Bennet backed the Iran deal Friday. (Bill Clark/CQ Roll Call File Photo)
Bennet backed the Iran deal Friday. (Bill Clark/CQ Roll Call File Photo)

Updated 1:22 p.m. | The White House added a 38th Senate Democratic backer of the Iran deal Friday — even as it lost the top Democrat on the Foreign Relations Committee.  

The support of Michael Bennet of Colorado brings the deal potentially within three votes of being filibustered in the Senate, and the new opposition by ranking Foreign Relations Democrat Benjamin L. Cardin  of Maryland stems what had been total momentum in favor of the deal. According to the Denver Post, Sen. Michael Bennet plans to announce  his support for the deal, along with an additional plan to “strengthen the deal while steering more money to Israel for its national defense.”  

“Our primary objectives are to prevent Iran from having a nuclear weapon, make sure Israel is safe and, if possible, avoid another war in the Middle East,” said Bennet in a statement released first to The Denver Post. “This agreement represents a flawed, but important step to accomplish those goals.”  

Bennet’s support had immediate repercussions for his reelection race next year .  

Cardin meanwhile announced he will oppose the Iran deal in an op-ed in The Washington Post.  Cardin is just the third Democrat to come out against the deal.  

Cardin and Bennet also are looking ahead to passing a new bill aimed at toughening sanctions on Iran if they step up their support for terrorism.  

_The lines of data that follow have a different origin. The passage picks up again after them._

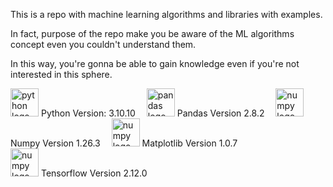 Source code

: This is a repo with machine learning algorithms and libraries with examples.


In fact, purpose of the repo make you be aware of the ML algorithms concept even you couldn't understand them.


In this way, you're gonna be able to gain knowledge even if you're not interested in this sphere.




<img src="https://cdn.simpleicons.org/python/3776AB" height="45" alt="python logo"  /> Python Version: 3.10.10
<img width="10" />
<img src="https://cdn.jsdelivr.net/gh/devicons/devicon/icons/pandas/pandas-original.svg" height="45" alt="pandas logo"  /> Pandas Version 2.8.2
<img width="10" />
<img src="https://cdn.simpleicons.org/numpy/013243" height="45" alt="numpy logo"  /> Numpy Version 1.26.3
<img width="10" />
<img src="https://upload.wikimedia.org/wikipedia/commons/8/84/Matplotlib_icon.svg" height="45" alt="numpy logo"  /> Matplotlib Version 1.0.7
<img width="550" />
<img src="https://upload.wikimedia.org/wikipedia/commons/2/20/Tensorflow-svgrepo-com.svg" height="45" alt="numpy logo"  /> Tensorflow Version 2.12.0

The Democratic senators who have yet to announce their position on the Iran deal are Richard Blumenthal  of Connecticut, Maria Cantwell  of Washington, Joe Manchin III  of West Virginia, Gary Peters  of Michigan and Ron Wyden  of Oregon.  

Manchin, however, said yesterday he would not filibuster a disapproval resolution although he hasn’t decided how he’ll vote on the deal itself.  

Republican Susan Collins  of Maine also hasn’t announced a position.  

The success of the deal is already a foregone conclusion because the White House has more than enough support to sustain a veto of the disapproval resolution.